The Green Post (German: "Die Grüne Post") was a German newspaper from the Ullstein publishing house. Operations began on 10 April 1927, and the paper enjoyed a quick rise in popularity in all social classes, reaching a circulation of over one million during its first year.

==Publishing history==
The Green Post, "the Sunday newspaper for town and country", was originally conceived for the rural population. Its founder and initial editor-in-chief was a future travel writer and journalist Richard Katz. Its editor was Ehm Welk, who would be later known for his work Die Heiden von Kummerow.

The weekly paper appealed to all members of a family with a mix of articles on politics, economics, nature, serialized novels, puzzles, photographs, illustrated stories, and a children's supplement,[2] quickly became very popular across all social classes and reached circulations of over one million copies.

Since the liberal-leaning and economically successful Ullstein publishing house had always been a disruptive factor from the perspective of anti-Semites such as Theodor Fritsch and the Nazi Party, the pressure on the publishing house increased after Hitler's rise to power. The lead article in the Green Post of April 29, 1934, titled "Mr. Reich Minister, a word, please!", criticized Nazi press censorship under Propaganda Minister Joseph Goebbels. Goebbels responded by imposing a temporary ban on its publication, which ultimately led to the Ullstein family selling the company later that same year to prevent impending bankruptcy through further boycott measures.

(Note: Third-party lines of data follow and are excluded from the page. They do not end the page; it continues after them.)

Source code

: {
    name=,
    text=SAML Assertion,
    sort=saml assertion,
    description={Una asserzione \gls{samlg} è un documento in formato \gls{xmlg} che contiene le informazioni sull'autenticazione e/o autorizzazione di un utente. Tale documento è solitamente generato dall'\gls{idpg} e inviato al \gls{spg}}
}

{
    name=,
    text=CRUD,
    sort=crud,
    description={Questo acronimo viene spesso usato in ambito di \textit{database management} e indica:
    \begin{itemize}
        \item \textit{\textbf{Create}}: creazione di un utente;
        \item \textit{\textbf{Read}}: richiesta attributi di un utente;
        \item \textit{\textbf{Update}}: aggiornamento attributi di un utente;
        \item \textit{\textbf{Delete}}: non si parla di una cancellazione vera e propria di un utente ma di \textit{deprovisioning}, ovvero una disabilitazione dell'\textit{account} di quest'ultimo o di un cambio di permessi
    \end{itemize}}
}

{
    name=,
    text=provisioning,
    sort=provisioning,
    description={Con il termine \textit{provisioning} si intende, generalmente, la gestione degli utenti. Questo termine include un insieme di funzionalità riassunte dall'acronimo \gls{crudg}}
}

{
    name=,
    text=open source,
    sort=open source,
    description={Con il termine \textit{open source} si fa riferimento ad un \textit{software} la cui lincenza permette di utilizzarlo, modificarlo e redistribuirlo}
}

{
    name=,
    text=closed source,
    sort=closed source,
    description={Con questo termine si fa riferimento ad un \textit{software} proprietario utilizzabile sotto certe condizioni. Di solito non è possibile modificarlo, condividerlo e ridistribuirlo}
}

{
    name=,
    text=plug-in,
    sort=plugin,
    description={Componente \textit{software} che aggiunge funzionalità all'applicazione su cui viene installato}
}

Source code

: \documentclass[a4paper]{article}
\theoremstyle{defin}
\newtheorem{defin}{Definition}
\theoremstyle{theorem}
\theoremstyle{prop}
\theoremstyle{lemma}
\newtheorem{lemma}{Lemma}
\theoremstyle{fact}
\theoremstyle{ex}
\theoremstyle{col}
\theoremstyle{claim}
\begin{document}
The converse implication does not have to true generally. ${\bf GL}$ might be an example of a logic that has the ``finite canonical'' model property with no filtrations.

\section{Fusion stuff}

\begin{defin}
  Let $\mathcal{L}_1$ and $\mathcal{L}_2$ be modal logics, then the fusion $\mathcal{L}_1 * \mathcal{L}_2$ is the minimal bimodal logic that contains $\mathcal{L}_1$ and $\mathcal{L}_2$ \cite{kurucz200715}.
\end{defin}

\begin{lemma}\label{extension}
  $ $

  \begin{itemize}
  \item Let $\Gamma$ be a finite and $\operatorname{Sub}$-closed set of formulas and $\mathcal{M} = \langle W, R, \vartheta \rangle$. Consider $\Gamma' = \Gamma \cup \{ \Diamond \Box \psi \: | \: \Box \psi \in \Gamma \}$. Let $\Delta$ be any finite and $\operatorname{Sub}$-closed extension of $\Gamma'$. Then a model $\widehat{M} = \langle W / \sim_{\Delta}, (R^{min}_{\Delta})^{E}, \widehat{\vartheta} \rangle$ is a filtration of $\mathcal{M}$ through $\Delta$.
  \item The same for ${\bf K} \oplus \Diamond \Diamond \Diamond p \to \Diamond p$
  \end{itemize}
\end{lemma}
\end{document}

Welk was also dismissed and imprisoned for a time in the Oranienburg concentration camp until public protest saw him released on the condition that he be banned from his profession.

The newspaper finally ceased publication in 1944.

==Other activities==
In 1932, the newspaper published plans for the Grüne Post airplane (named like the paper but without the article), leading to more than a hundred of these trainer gliders being constructed by hobbyists.